---------- The data ----------
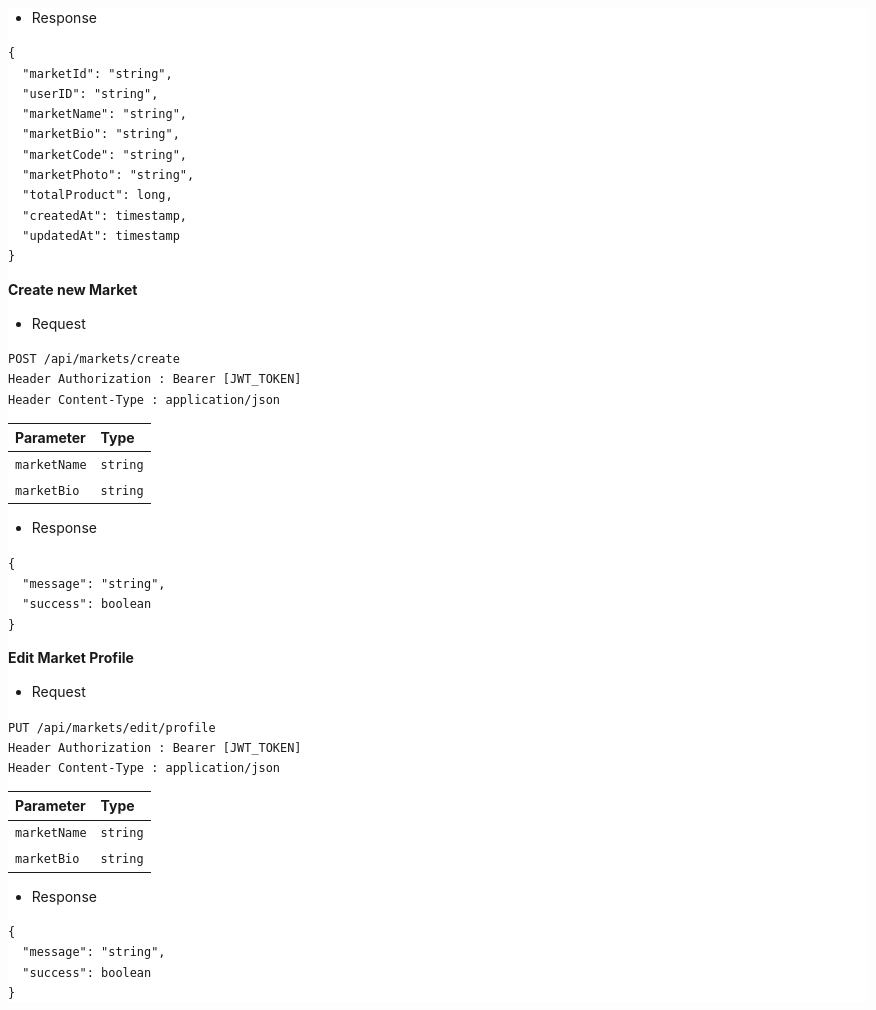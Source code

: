 * Response 
```metadata json
{
  "marketId": "string",
  "userID": "string",
  "marketName": "string",
  "marketBio": "string",
  "marketCode": "string",
  "marketPhoto": "string",
  "totalProduct": long,
  "createdAt": timestamp,
  "updatedAt": timestamp
}
```

**Create new Market**
* Request
```http
POST /api/markets/create
Header Authorization : Bearer [JWT_TOKEN]
Header Content-Type : application/json
```

| Parameter | Type |
| :--- | :--- |
| `marketName` | `string` |
| `marketBio` | `string` | 

* Response 
```metadata json
{
  "message": "string",
  "success": boolean
}
```

**Edit Market Profile**
* Request
```http
PUT /api/markets/edit/profile
Header Authorization : Bearer [JWT_TOKEN]
Header Content-Type : application/json
```

| Parameter | Type |
| :--- | :--- |
| `marketName` | `string` |
| `marketBio` | `string` |

* Response 
```metadata json
{
  "message": "string",
  "success": boolean
}
```
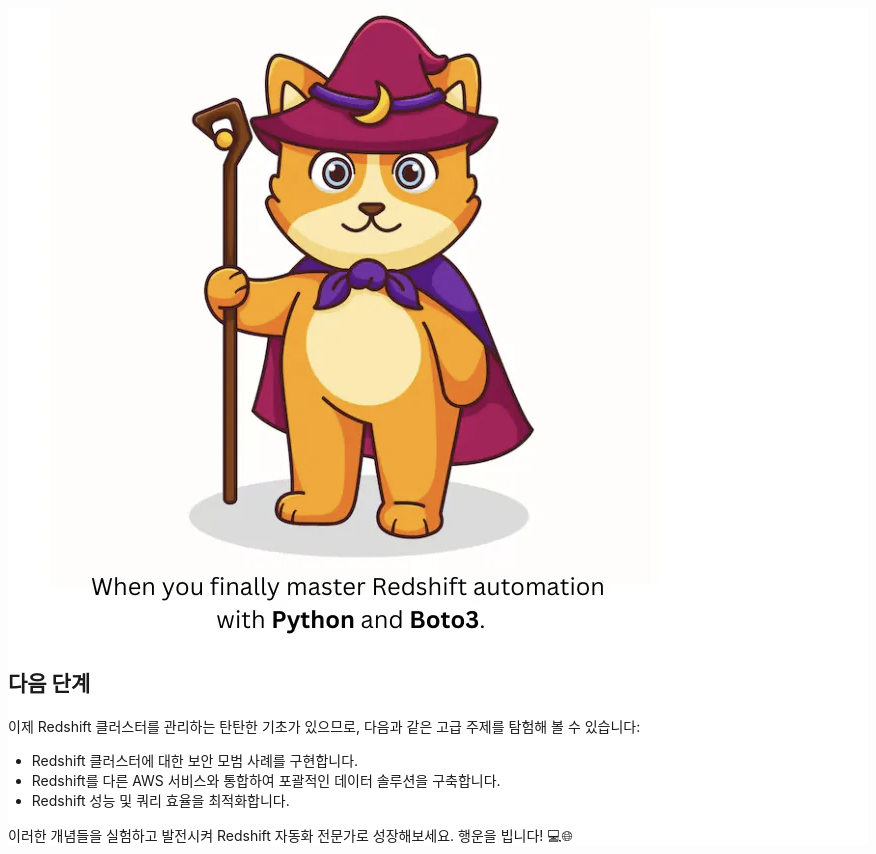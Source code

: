 ![Automating Redshift with Python and Boto3](/assets/img/2024-07-07-AutomatingRedshiftwithPythonandBoto3APlaybookforEfficientandCost-EffectiveClusters_11.png)

## 다음 단계

이제 Redshift 클러스터를 관리하는 탄탄한 기초가 있으므로, 다음과 같은 고급 주제를 탐험해 볼 수 있습니다:


<ins class="adsbygoogle"
     style="display:block"
     data-ad-client="ca-pub-4877378276818686"
     data-ad-slot="1549334788"
     data-ad-format="auto"
     data-full-width-responsive="true"></ins>
<script>
(adsbygoogle = window.adsbygoogle || []).push({});
</script>

- Redshift 클러스터에 대한 보안 모범 사례를 구현합니다.
- Redshift를 다른 AWS 서비스와 통합하여 포괄적인 데이터 솔루션을 구축합니다.
- Redshift 성능 및 쿼리 효율을 최적화합니다.

이러한 개념들을 실험하고 발전시켜 Redshift 자동화 전문가로 성장해보세요. 행운을 빕니다! 💻🌐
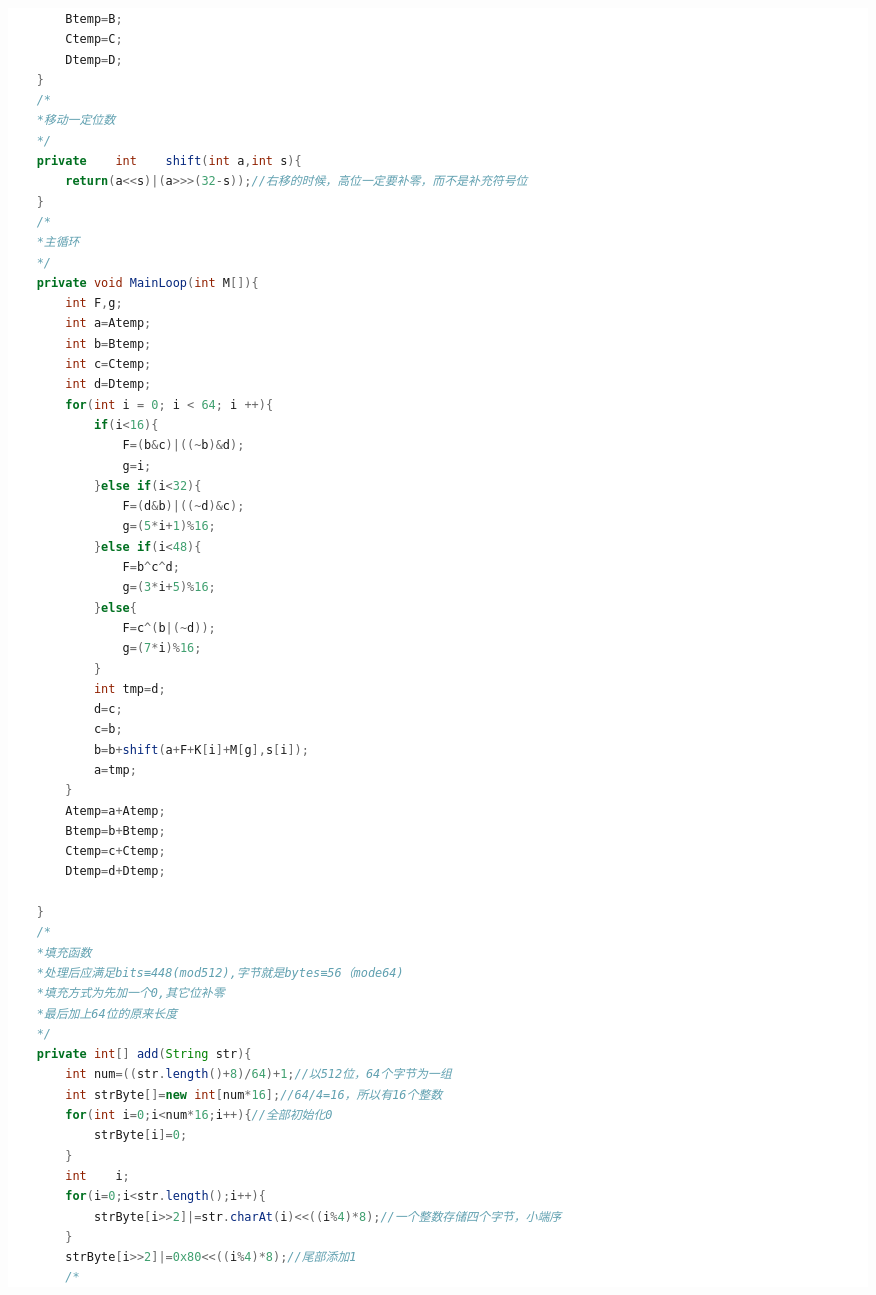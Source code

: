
 ```java
        Btemp=B;
        Ctemp=C;
        Dtemp=D;
    }
    /*
    *移动一定位数
    */
    private    int    shift(int a,int s){
        return(a<<s)|(a>>>(32-s));//右移的时候，高位一定要补零，而不是补充符号位
    }
    /*
    *主循环
    */
    private void MainLoop(int M[]){
        int F,g;
        int a=Atemp;
        int b=Btemp;
        int c=Ctemp;
        int d=Dtemp;
        for(int i = 0; i < 64; i ++){
            if(i<16){
                F=(b&c)|((~b)&d);
                g=i;
            }else if(i<32){
                F=(d&b)|((~d)&c);
                g=(5*i+1)%16;
            }else if(i<48){
                F=b^c^d;
                g=(3*i+5)%16;
            }else{
                F=c^(b|(~d));
                g=(7*i)%16;
            }
            int tmp=d;
            d=c;
            c=b;
            b=b+shift(a+F+K[i]+M[g],s[i]);
            a=tmp;
        }
        Atemp=a+Atemp;
        Btemp=b+Btemp;
        Ctemp=c+Ctemp;
        Dtemp=d+Dtemp;
     
    }
    /*
    *填充函数
    *处理后应满足bits≡448(mod512),字节就是bytes≡56（mode64)
    *填充方式为先加一个0,其它位补零
    *最后加上64位的原来长度
    */
    private int[] add(String str){
        int num=((str.length()+8)/64)+1;//以512位，64个字节为一组
        int strByte[]=new int[num*16];//64/4=16，所以有16个整数
        for(int i=0;i<num*16;i++){//全部初始化0
            strByte[i]=0;
        }
        int    i;
        for(i=0;i<str.length();i++){
            strByte[i>>2]|=str.charAt(i)<<((i%4)*8);//一个整数存储四个字节，小端序
        }
        strByte[i>>2]|=0x80<<((i%4)*8);//尾部添加1
        /*
```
----------
§ Problem
Among the lines above, find those with the word "markets" and list them.

§ Answer for the task
POST /api/markets/create
PUT /api/markets/edit/profile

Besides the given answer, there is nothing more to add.